By Sinead Carew
NEW YORK (Reuters) - When Martin Cooper invented the cell phone 35 years ago, he envisioned a world with people so wedded to wireless connections that they would walk around with devices embedded in their bodies.
But while phones have come a long way since the former Motorola researcher made the first-ever wireless call from a busy New York street corner in April 1973, Cooper says the industry has fallen short of his expectations.
"Our dream was that someday nobody would talk on a wired telephone. Everybody would talk on a wireless phone," the 79-year-old electronic engineer told Reuters.
Cooper said he was so enthused after his first mobile call that he liked to joke that phone numbers would become so important that "when you were born you would get a phone number and if you didn't answer it you would die."
"The idea is that the phone number becomes part of you," said Cooper, who is also waiting for the day when he merely thinks about calling a particular person and the phone will automatically dial the number.
While the popularity of mobile phones has skyrocketed, with more than 3 billion people owning cell phones now compared with only 300,000 in 1984, Cooper said in telephone interviews from California and New York that he sees much more room for wireless in industries ranging from health care to power.
"Thirty-five years later we've finally got the idea that people want to be free to communicate while they're moving around but unfortunately we've just barely mastered that for voice," he said.
SCIENCE FICTION?
In about 15 to 20 years, he expects people to have embedded wireless devices in their bodies to help diagnose and cure illness. "Just think of what a world it would be if we could measure the characteristics of your body when you get sick and transmit those directly to a doctor or a computer," he said. "You could get diagnosed and cured instantly and wirelessly."
Embedded wireless devices could also help solve the problem of phone power consumption, which has come a long way in the last three decades but is still a cause of frustration as increasingly complex devices require more energy.
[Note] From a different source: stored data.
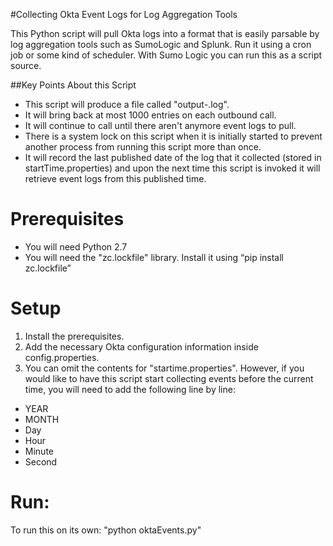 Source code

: #Collecting Okta Event Logs for Log Aggregation Tools

This Python script will pull Okta logs into a format that is easily parsable by log aggregation tools such as SumoLogic and Splunk. Run it using a cron job or some kind of scheduler. With Sumo Logic you can run this as a script source.

##Key Points About this Script
- This script will produce a file called "output-<current date>.log".
- It will bring back at most 1000 entries on each outbound call. 
- It will continue to call until there aren't anymore event logs to pull.
- There is a system lock on this script when it is initially started to prevent another process from running this script more than once.
- It will record the last published date of the log that it collected (stored in startTime.properties) and upon the next time this script is invoked it will retrieve event logs from this published time.
 
# Prerequisites
-	You will need Python 2.7
-	You will need the "zc.lockfile" library. Install it using “pip install zc.lockfile”

# Setup
1. Install the prerequisites.
2. Add the necessary Okta configuration information inside config.properties.
3. You can omit the contents for "startime.properties". However, if you would like to have this script start collecting events before the current time, you will need to add the following line by line:
 * YEAR
 * MONTH
 * Day
 * Hour
 * Minute
 * Second
 
# Run:
To run this on its own: "python oktaEvents.py"
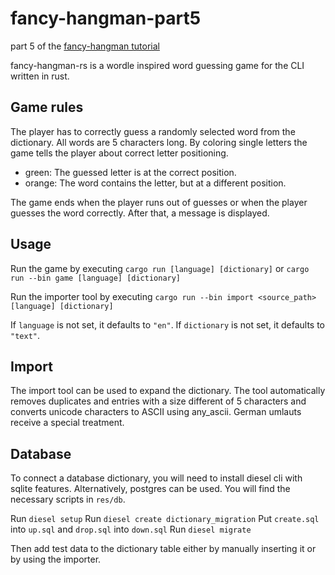 # fancy-hangman-part5
part 5 of the [fancy-hangman tutorial](https://www.tohuwabohu.io/2022/06/building-a-cli-wordle-game-in-rust-part-5/)

fancy-hangman-rs is a wordle inspired word guessing game for the CLI written in rust.

## Game rules
The player has to correctly guess a randomly selected word from the dictionary. All words are 5 characters long. By coloring single letters the game tells the player about correct letter positioning.
* green: The guessed letter is at the correct position.
* orange: The word contains the letter, but at a different position.

The game ends when the player runs out of guesses or when the player guesses the word correctly. After that, a message is displayed.

## Usage

Run the game by executing `cargo run [language] [dictionary]` or `cargo run --bin game [language] [dictionary]`

Run the importer tool by executing `cargo run --bin import <source_path> [language] [dictionary]`

If `language` is not set, it defaults to `"en"`.
If `dictionary` is not set, it defaults to `"text"`.

## Import
The import tool can be used to expand the dictionary. The tool automatically removes duplicates and entries with a size different of 5 characters and converts unicode characters to ASCII using any_ascii. German umlauts receive a special treatment.

## Database
To connect a database dictionary, you will need to install diesel cli with sqlite features. Alternatively, postgres can be used. You will find the necessary scripts in `res/db`.

Run `diesel setup`
Run `diesel create dictionary_migration`
Put `create.sql` into `up.sql` and `drop.sql` into `down.sql`
Run `diesel migrate`

Then add test data to the dictionary table either by manually inserting it or by using the importer.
"Here you've got this wonderful power supply called the human body that's generating energy all the time," he said. "Wouldn't it be wonderful to have these devices built into you and powered by your body?"
Now chief executive of ArrayComm, a wireless software firm he started in 1992, Cooper concedes that there are obstacles in the way of his vision for wireless to be embedded in humans.
"It's not really the technology, it's the people. People are really conservative," said Cooper.
But if the idea of humans using their bodies to charge their phones sounds like the stuff of science fiction, Cooper points out that many people were similarly amazed at the sight of him talking on a wireless device at the corner of 56th Street and Lexington Avenue on April 3, 1973.
He recalls that prototype device, which took three months to build, weighed almost 2 pounds (0.91 kilograms) and had a battery life of a mere 20 minutes.
The first call he made was to taunt his counterpart at Bell Labs, then owned by a predecessor to AT&T Inc (T.N:
While AT&T had built the first car phone in the 1940s, it took
the company until 1978 to build a commercial cellular network. And
another five years ensued before the first cell phone, nicknamed "the
brick," was sold by Motorola.
Cooper acknowledges that cell phone calls are much more reliable nowadays as technology and network coverage improved. But he urged the U.S. wireless industry, which meets on April 1 in Las Vegas for an annual convention, to simplify phones now so complex that user manuals are heavier than the devices.
Today's cell phones already have everything from music and cameras to e-mail and Web surfing, though these features need to be much easier to use, he said.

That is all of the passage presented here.